Biz Tarım ve Kırsal Kalkınmayı Destekleme Kurumuyuz; yani dolayısıyla hem tarımı hem de kırsal alanlarda tarım dışında turizm, enerji, el sanatları, yerel ürünler gibi sektörleri destekleyen bir kurumuz. Bu pencereden baktığımızda kırsal alanlarla alakalı yapılacak her türlü proje, her türlü çalışma, her türlü perspektif bizim için olumlu; çünkü bizim hedef kitlemiz çalıştığımız insanlar, geliştirmeye ve kalkındırmaya çalıştığımız insanlar kırsal alanlarda yaşayan insanlar. Buralardaki arazinin, yaşamın, insanların kalitesinin, yaşam standardının artmasına yönelik her türlü projeye elbette kurumsal alanda destek veriyoruz. Ak Parti’nin seçim bildirgesine baktığımızda, müstakil bir şekilde kırsal kalkınma ile alakalı bir bölüm var. Biz de bu projeleri uygulamaya hazırız. Orada TKDK’nın yaptığı hizmetler, projelere verdiği desteklerden bahsediliyor, yeni vereceği desteklerden bahsediliyor… En önemlisi ödeme ajansına dönüştürüleceği belirtiliyor. Kurumumuza verilecek görevleri yapabilecek bir insan kaynağı kapasitesine sahibiz.

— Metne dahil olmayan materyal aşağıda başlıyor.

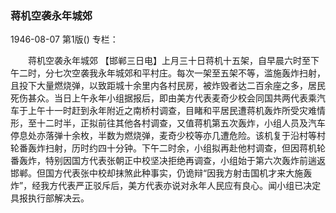 ### 蒋机空袭永年城郊

1946-08-07
第1版()
专栏：

　　蒋机空袭永年城郊
    【邯郸三日电】上月三十日蒋机十五架，自早晨六时至下午二时，分七次空袭我永年城郊和平村庄。每次一架至五架不等，滥施轰炸扫射，且投下大量燃烧弹，以致距城十余里内各村民房，被炸毁者达二百余座之多，居民死伤甚众。当日上午永年小组据报后，即由美方代表麦奇少校会同国共两代表乘汽车于上午十一时赶到永年附近之南桥村调查，目睹和平居民遭蒋机轰炸所受灾难情形，至十二时半，正拟前往其他各村调查，又值蒋机第五次轰炸，小组人员及汽车停息处亦落弹十余枚，半数为燃烧弹，麦奇少校等亦几遭危险。该机复于沿村等村轮番轰炸扫射，历时约四十分钟。下午二时余，小组拟再赴他村调查，但因蒋机轮番轰炸，特别因国方代表张朝正中校坚决拒绝再调查，小组始于第六次轰炸前遄返邯郸。但国方代表张中校却抹煞此种事实，仍诡辩“因我方射击国机才来大施轰炸”，经我方代表严正驳斥后，美方代表亦说对永年人民应有良心。闻小组已决定具报执行部解决云。

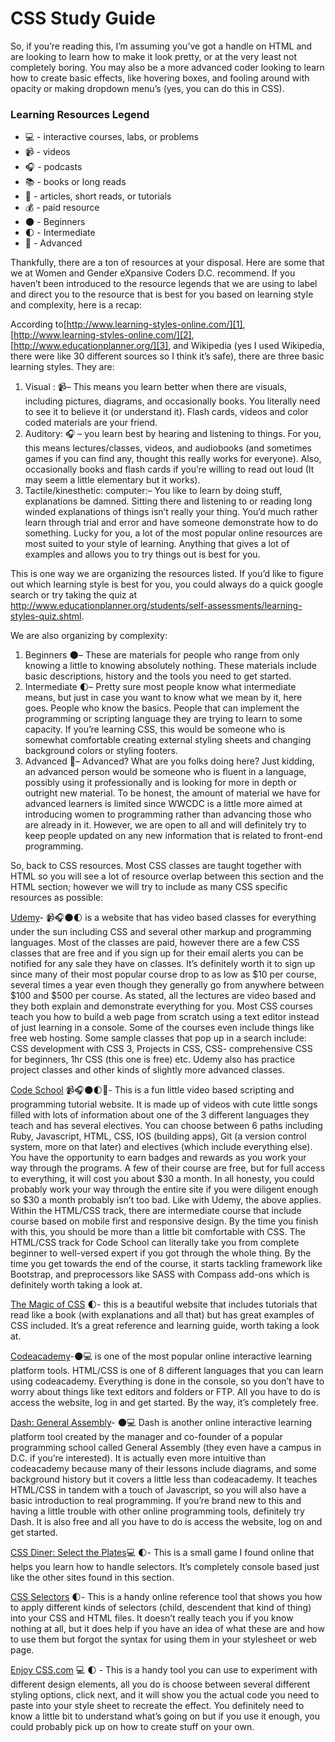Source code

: <h1>CSS Study Guide</h1>

So, if you’re reading this, I’m assuming you’ve got a handle on HTML and are looking to learn how to make it look pretty, or at the very least not completely boring. You may also be a more advanced coder looking to learn how to create basic effects, like hovering boxes, and fooling around with opacity or making dropdown menu’s (yes, you can do this in CSS). 

### Learning Resources Legend
* :computer: - interactive courses, labs, or problems
* :video_camera: - videos
* :headphones: - podcasts
* :books: - books or long reads
* :page_facing_up: - articles, short reads, or tutorials
* :moneybag: - paid resource
* :new_moon: - Beginners 
* :first_quarter_moon: - Intermediate
* :full_moon_with_face: - Advanced

Thankfully, there are a ton of resources at your disposal.  Here are some that we at Women and Gender eXpansive Coders D.C. recommend.
If you haven’t been introduced to the resource legends that we are using to label and direct you to the resource that is best for you based on learning style and complexity, here is a recap:

According to[http://www.learning-styles-online.com/][1], [http://www.learning-styles-online.com/][2], [http://www.educationplanner.org/][3], and Wikipedia (yes I used Wikipedia, there were like 30 different sources so I think it’s safe), there are three basic learning styles. They are:

 1. Visual : :video_camera:– This means you learn better when there are visuals, including pictures, diagrams, and occasionally books. You literally need to see it to believe it (or understand it). Flash cards, videos and color coded materials are your friend.
 2. Auditory: :headphones: – you learn best by hearing and listening to things. For you, this means lectures/classes, videos, and audiobooks (and sometimes games if you can find any, thought this really works for everyone). Also, occasionally books and flash cards if you’re willing to read out loud (It may seem a little elementary but it works).
 3. Tactile/kinesthetic: computer:– You like to learn by doing stuff, explanations be damned. Sitting there and listening to or reading long winded explanations of things isn’t really your thing. You’d much rather learn through trial and error and have someone demonstrate how to do something. Lucky for you, a lot of the most popular online resources are most suited to your style of learning. Anything that gives a lot of examples and allows you to try things out is best for you. 


This is one way we are organizing the resources listed. If you’d like to figure out which learning style is best for you, you could always do a quick google search or try taking the quiz at http://www.educationplanner.org/students/self-assessments/learning-styles-quiz.shtml.  


We are also organizing by complexity:

 1. Beginners :new_moon:– These are materials for people who range from only knowing a little to knowing absolutely nothing. These materials include basic descriptions, history and the tools you need to get started. 
 2. Intermediate :first_quarter_moon:– Pretty sure most people know what intermediate means, but just in case you want to know what we mean by it, here goes. People who know the basics. People that can implement the programming or scripting language they are trying to learn to some capacity. If you’re learning CSS, this would be someone who is somewhat comfortable creating external styling sheets and changing background colors or styling footers.
 3. Advanced :full_moon_with_face:– Advanced? What are you folks doing here? Just kidding, an advanced person would be someone who is fluent in a language, possibly using it professionally and is looking for more in depth or outright new material. To be honest, the amount of material we have for advanced learners is limited since WWCDC is a little more aimed at introducing women to programming rather than advancing those who are already in it. However, we are open to all and will definitely try to keep people updated on any new information that is related to front-end programming.
 

So, back to CSS resources. Most CSS classes are taught together with HTML so you will see a lot of resource overlap between this section and the HTML section; however we will try to include as many CSS specific resources as possible:

[Udemy][4]- :video_camera::headphones::new_moon::first_quarter_moon: is a website that has video based classes for everything under the sun including CSS and several other markup and programming languages. Most of the classes are paid, however there are a few CSS classes that are free and if you sign up for their email alerts you can be notified for any sale they have on classes. It’s definitely worth it to sign up since many of their most popular course drop to as low as $10 per course, several times a year even though they generally  go from anywhere between $100 and $500 per course. As stated, all the lectures are video based and they both explain and demonstrate everything for you. Most CSS courses teach you how to build a web page from scratch using a text editor instead of just learning in a console. Some of the courses even include things like free web hosting. Some sample classes that pop up in a search include: CSS development with CSS 3, Projects in CSS, CSS- comprehensive CSS for beginners, 1hr CSS (this one is free) etc. Udemy also has practice project classes and other kinds of slightly more advanced classes.


[Code School][5] :video_camera::headphones::new_moon::first_quarter_moon::full_moon_with_face:- This is a fun little video based scripting and programming tutorial website. It is made up of videos with cute little songs filled with lots of information about one of the 3 different languages they teach and has several electives. You can choose between 6 paths including Ruby, Javascript, HTML, CSS, IOS (building apps), Git (a version control system, more on that later) and electives (which include everything else). You have the opportunity to earn badges and rewards as you work your way through the programs. A few of their course are free, but for full access to everything, it will cost you about $30 a month. In all honesty, you could probably work your way through the entire site if you were diligent enough so $30 a month probably isn’t too bad. Like with Udemy, the above applies. Within the HTML/CSS track, there are intermediate course that include course based on mobile first and responsive design. By the time you finish with this, you should be more than a little bit comfortable with CSS. The HTML/CSS track for Code School can literally take you from complete beginner to well-versed expert if you got through the whole thing. By the time you get towards the end of the course, it starts tackling framework like Bootstrap, and preprocessors like SASS with Compass add-ons which is definitely worth taking a look at.


[The Magic of CSS][6] :first_quarter_moon:- this is a beautiful website that includes tutorials that read like a book (with explanations and all that) but has great examples of CSS included. It’s a great reference and learning guide, worth taking a look at. 

[Codeacademy][7]-:new_moon::computer: is one of the most popular online interactive learning platform tools. HTML/CSS is one of 8 different languages that you can learn using codeacademy. Everything is done in the console, so you don’t have to worry about things like text editors and folders or FTP. All you have to do is access the website, log in and get started. By the way, it’s completely free.

[Dash: General Assembly][8]- :new_moon::computer: Dash is another online interactive learning platform tool created by the manager and co-founder of a popular programming school called General Assembly (they even have a campus in D.C. if you’re interested). It is actually even more intuitive than codeacademy because many of their lessons include diagrams, and some background history but it covers a little less than codeacademy. It teaches HTML/CSS in tandem with a touch of Javascript, so you will also have a basic introduction to real programming. If you’re brand new to this and having a little trouble with other online programming tools, definitely try Dash. It is also free and all you have to do is access the website, log on and get started. 

[CSS Diner: Select the Plates][9]:computer: :first_quarter_moon:- This is a small game I found online that helps you learn how to handle selectors. It’s completely console based just like the other sites found in this section.

[CSS Selectors][10] :first_quarter_moon:- This is a handy online reference tool that shows you how to apply different kinds of selectors (child, descendent that kind of thing) into your CSS and HTML files. It doesn’t really teach you if you know nothing at all, but it does help if you have an idea of what these are and how to use them but forgot the syntax for using them in your stylesheet or web page.

[Enjoy CSS.com][11] :computer: :first_quarter_moon: - This is a handy tool you can use to experiment with different design elements, all you do is choose between several different styling options, click next, and it will show you the actual code you need to paste into your style sheet to recreate the effect. You definitely need to know a little bit to understand what’s going on but if you use it enough, you could probably pick up on how to create stuff on your own. 


  [1]: http://www.learning-styles-online.com/
  [2]: http://www.learning-styles-online.com/
  [3]: http://www.educationplanner.org/
  [4]: https://www.udemy.com/
  [5]: https://www.codeschool.com/
  [6]: http://adamschwartz.co/magic-of-css/
  [7]: http://www.codecademy.com/
  [8]: https://dash.generalassemb.ly/
  [9]: http://flukeout.github.io/
  [10]: http://benhowdle.im/cssselectors/
  [11]: http://enjoycss.com/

Türkiye’de, alanında en iyi insan kaynaklarına sahibiz. 2 bine yakın uzman personelimiz var ve bize verilecek görevleri bugüne kadar layıkıyla yerine getirdik bundan sonra da verilmesi muhtemel görevleri de yerine getirmek için hazırda bekliyoruz.

2015 yılını nasıl değerlendirirsiniz? 2016 yılında yeni yatırımlar olacak mı? Hedefleriniz nelerdir?

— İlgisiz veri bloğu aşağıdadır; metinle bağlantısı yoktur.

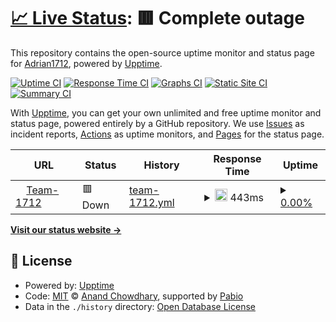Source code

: # [📈 Live Status](https://Adrian1712.github.io/Upptime): <!--live status--> **🟥 Complete outage**

This repository contains the open-source uptime monitor and status page for [Adrian1712](https://Adrian1712.github.io/Upptime), powered by [Upptime](https://github.com/upptime/upptime).

[![Uptime CI](https://github.com/Adrian1712/Upptime/workflows/Uptime%20CI/badge.svg)](https://github.com/Adrian1712/Upptime/actions?query=workflow%3A%22Uptime+CI%22)
[![Response Time CI](https://github.com/Adrian1712/Upptime/workflows/Response%20Time%20CI/badge.svg)](https://github.com/Adrian1712/Upptime/actions?query=workflow%3A%22Response+Time+CI%22)
[![Graphs CI](https://github.com/Adrian1712/Upptime/workflows/Graphs%20CI/badge.svg)](https://github.com/Adrian1712/Upptime/actions?query=workflow%3A%22Graphs+CI%22)
[![Static Site CI](https://github.com/Adrian1712/Upptime/workflows/Static%20Site%20CI/badge.svg)](https://github.com/Adrian1712/Upptime/actions?query=workflow%3A%22Static+Site+CI%22)
[![Summary CI](https://github.com/Adrian1712/Upptime/workflows/Summary%20CI/badge.svg)](https://github.com/Adrian1712/Upptime/actions?query=workflow%3A%22Summary+CI%22)

With [Upptime](https://upptime.js.org), you can get your own unlimited and free uptime monitor and status page, powered entirely by a GitHub repository. We use [Issues](https://github.com/Adrian1712/Upptime/issues) as incident reports, [Actions](https://github.com/Adrian1712/Upptime/actions) as uptime monitors, and [Pages](https://Adrian1712.github.io/Upptime) for the status page.

<!--start: status pages-->
<!-- This summary is generated by Upptime (https://github.com/upptime/upptime) -->
<!-- Do not edit this manually, your changes will be overwritten -->
<!-- prettier-ignore -->
| URL | Status | History | Response Time | Uptime |
| --- | ------ | ------- | ------------- | ------ |
| <img alt="" src="https://icons.duckduckgo.com/ip3/team-1712.com.ico" height="13"> [Team-1712](https://team-1712.com) | 🟥 Down | [team-1712.yml](https://github.com/Adrian-1712/Upptime/commits/HEAD/history/team-1712.yml) | <details><summary><img alt="Response time graph" src="./graphs/team-1712/response-time-week.png" height="20"> 443ms</summary><br><a href="https://Adrian1712.github.io/Upptime/history/team-1712"><img alt="Response time 420" src="https://img.shields.io/endpoint?url=https%3A%2F%2Fraw.githubusercontent.com%2FAdrian-1712%2FUpptime%2FHEAD%2Fapi%2Fteam-1712%2Fresponse-time.json"></a><br><a href="https://Adrian1712.github.io/Upptime/history/team-1712"><img alt="24-hour response time 325" src="https://img.shields.io/endpoint?url=https%3A%2F%2Fraw.githubusercontent.com%2FAdrian-1712%2FUpptime%2FHEAD%2Fapi%2Fteam-1712%2Fresponse-time-day.json"></a><br><a href="https://Adrian1712.github.io/Upptime/history/team-1712"><img alt="7-day response time 443" src="https://img.shields.io/endpoint?url=https%3A%2F%2Fraw.githubusercontent.com%2FAdrian-1712%2FUpptime%2FHEAD%2Fapi%2Fteam-1712%2Fresponse-time-week.json"></a><br><a href="https://Adrian1712.github.io/Upptime/history/team-1712"><img alt="30-day response time 419" src="https://img.shields.io/endpoint?url=https%3A%2F%2Fraw.githubusercontent.com%2FAdrian-1712%2FUpptime%2FHEAD%2Fapi%2Fteam-1712%2Fresponse-time-month.json"></a><br><a href="https://Adrian1712.github.io/Upptime/history/team-1712"><img alt="1-year response time 420" src="https://img.shields.io/endpoint?url=https%3A%2F%2Fraw.githubusercontent.com%2FAdrian-1712%2FUpptime%2FHEAD%2Fapi%2Fteam-1712%2Fresponse-time-year.json"></a></details> | <details><summary><a href="https://Adrian1712.github.io/Upptime/history/team-1712">0.00%</a></summary><a href="https://Adrian1712.github.io/Upptime/history/team-1712"><img alt="All-time uptime 0.00%" src="https://img.shields.io/endpoint?url=https%3A%2F%2Fraw.githubusercontent.com%2FAdrian-1712%2FUpptime%2FHEAD%2Fapi%2Fteam-1712%2Fuptime.json"></a><br><a href="https://Adrian1712.github.io/Upptime/history/team-1712"><img alt="24-hour uptime 0.00%" src="https://img.shields.io/endpoint?url=https%3A%2F%2Fraw.githubusercontent.com%2FAdrian-1712%2FUpptime%2FHEAD%2Fapi%2Fteam-1712%2Fuptime-day.json"></a><br><a href="https://Adrian1712.github.io/Upptime/history/team-1712"><img alt="7-day uptime 0.00%" src="https://img.shields.io/endpoint?url=https%3A%2F%2Fraw.githubusercontent.com%2FAdrian-1712%2FUpptime%2FHEAD%2Fapi%2Fteam-1712%2Fuptime-week.json"></a><br><a href="https://Adrian1712.github.io/Upptime/history/team-1712"><img alt="30-day uptime 1.38%" src="https://img.shields.io/endpoint?url=https%3A%2F%2Fraw.githubusercontent.com%2FAdrian-1712%2FUpptime%2FHEAD%2Fapi%2Fteam-1712%2Fuptime-month.json"></a><br><a href="https://Adrian1712.github.io/Upptime/history/team-1712"><img alt="1-year uptime 0.00%" src="https://img.shields.io/endpoint?url=https%3A%2F%2Fraw.githubusercontent.com%2FAdrian-1712%2FUpptime%2FHEAD%2Fapi%2Fteam-1712%2Fuptime-year.json"></a></details>

<!--end: status pages-->

[**Visit our status website →**](https://Adrian1712.github.io/Upptime)

## 📄 License

- Powered by: [Upptime](https://github.com/upptime/upptime)
- Code: [MIT](./LICENSE) © [Anand Chowdhary](https://anandchowdhary.com), supported by [Pabio](https://pabio.com)
- Data in the `./history` directory: [Open Database License](https://opendatacommons.org/licenses/odbl/1-0/)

Bizim 2015 yılında kullanmamız gereken, kullanmadığımız takdirde tenkis olup gidecek bir fon vardı. Bu 187 milyon avro idi… Biz çok şükür bu fonu bugün itibariyle %90 oranında kullandık. İnşallah bunun daha fazlasını kullanacağız.

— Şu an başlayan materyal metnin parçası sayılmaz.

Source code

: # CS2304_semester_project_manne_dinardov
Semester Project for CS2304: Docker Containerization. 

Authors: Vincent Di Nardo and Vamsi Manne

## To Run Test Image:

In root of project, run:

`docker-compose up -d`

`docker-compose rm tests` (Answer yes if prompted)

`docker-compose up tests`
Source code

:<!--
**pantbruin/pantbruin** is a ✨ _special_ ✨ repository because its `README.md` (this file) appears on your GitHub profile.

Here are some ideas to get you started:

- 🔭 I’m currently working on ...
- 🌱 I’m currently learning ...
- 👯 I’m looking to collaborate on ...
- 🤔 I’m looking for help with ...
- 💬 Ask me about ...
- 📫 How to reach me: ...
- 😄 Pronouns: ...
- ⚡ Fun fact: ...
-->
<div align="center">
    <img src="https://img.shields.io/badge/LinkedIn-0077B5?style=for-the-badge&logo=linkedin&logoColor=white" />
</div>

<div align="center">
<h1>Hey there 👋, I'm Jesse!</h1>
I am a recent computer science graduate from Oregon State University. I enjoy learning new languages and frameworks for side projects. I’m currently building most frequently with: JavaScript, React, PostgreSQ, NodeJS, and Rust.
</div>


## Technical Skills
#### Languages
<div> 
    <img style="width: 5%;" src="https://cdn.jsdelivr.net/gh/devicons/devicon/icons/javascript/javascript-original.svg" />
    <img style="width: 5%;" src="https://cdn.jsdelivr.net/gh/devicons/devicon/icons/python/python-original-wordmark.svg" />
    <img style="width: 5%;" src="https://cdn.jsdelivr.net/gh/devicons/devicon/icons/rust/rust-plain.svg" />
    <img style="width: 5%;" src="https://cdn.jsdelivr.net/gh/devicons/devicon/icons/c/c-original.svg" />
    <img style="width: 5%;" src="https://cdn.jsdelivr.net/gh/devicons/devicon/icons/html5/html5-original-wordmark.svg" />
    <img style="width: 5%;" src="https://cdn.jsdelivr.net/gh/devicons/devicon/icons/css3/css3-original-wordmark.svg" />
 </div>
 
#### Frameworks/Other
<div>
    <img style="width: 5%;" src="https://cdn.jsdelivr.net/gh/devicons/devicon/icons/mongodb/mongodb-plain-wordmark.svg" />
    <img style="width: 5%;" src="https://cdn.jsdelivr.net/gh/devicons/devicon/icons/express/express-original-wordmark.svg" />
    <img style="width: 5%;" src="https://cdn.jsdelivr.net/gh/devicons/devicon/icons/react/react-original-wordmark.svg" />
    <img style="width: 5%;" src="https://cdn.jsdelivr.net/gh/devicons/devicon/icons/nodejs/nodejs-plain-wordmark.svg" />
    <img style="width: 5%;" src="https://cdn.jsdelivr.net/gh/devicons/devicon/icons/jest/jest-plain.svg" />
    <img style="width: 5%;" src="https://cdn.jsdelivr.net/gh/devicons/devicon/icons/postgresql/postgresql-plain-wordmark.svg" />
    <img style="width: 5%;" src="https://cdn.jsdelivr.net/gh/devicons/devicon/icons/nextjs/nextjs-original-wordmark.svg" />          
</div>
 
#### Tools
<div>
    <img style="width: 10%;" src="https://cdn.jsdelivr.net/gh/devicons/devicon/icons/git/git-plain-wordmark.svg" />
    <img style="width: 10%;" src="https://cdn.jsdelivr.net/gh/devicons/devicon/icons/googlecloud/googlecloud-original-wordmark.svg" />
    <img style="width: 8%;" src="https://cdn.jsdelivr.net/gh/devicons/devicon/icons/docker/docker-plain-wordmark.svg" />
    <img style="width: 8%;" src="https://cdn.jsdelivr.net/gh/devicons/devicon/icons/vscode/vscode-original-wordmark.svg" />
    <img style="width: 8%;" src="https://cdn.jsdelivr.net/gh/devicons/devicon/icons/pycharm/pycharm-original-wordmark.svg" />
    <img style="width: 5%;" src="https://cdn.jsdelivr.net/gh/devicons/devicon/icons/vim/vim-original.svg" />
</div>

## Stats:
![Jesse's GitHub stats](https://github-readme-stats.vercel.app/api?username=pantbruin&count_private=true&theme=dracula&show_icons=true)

Bizim hedefimiz 2015 yılı için 1 milyar TL’nin üzerinde yatırım gerçekleştirmektir. Hedeflerimiz üzerinde büyük bir hızla ilerliyoruz. 11 bin projesi olan bir Kurumuz biz ve bütün projelerimiz tek tek bizim takibimiz altında. Hepsini inceliyoruz. Projelerin bütün aşamalarını arkadaşlarımız kayıt ediyorlar. Projelerimizin büyük bir kısmı tamamlandı, kalanları ise önümüzdeki yılın Temmuz ayına kadar bitireceğiz. Bizim şimdi uyguladığımız program Avrupa Birliği Katılım Öncesi Mali Yardım Aracı kapsamında Kırsal Kalkınma Programı; IPARD I. Bir taraftan da IPARD II; ilk programın devamı niteliğindeki ikinci programa başlıyoruz.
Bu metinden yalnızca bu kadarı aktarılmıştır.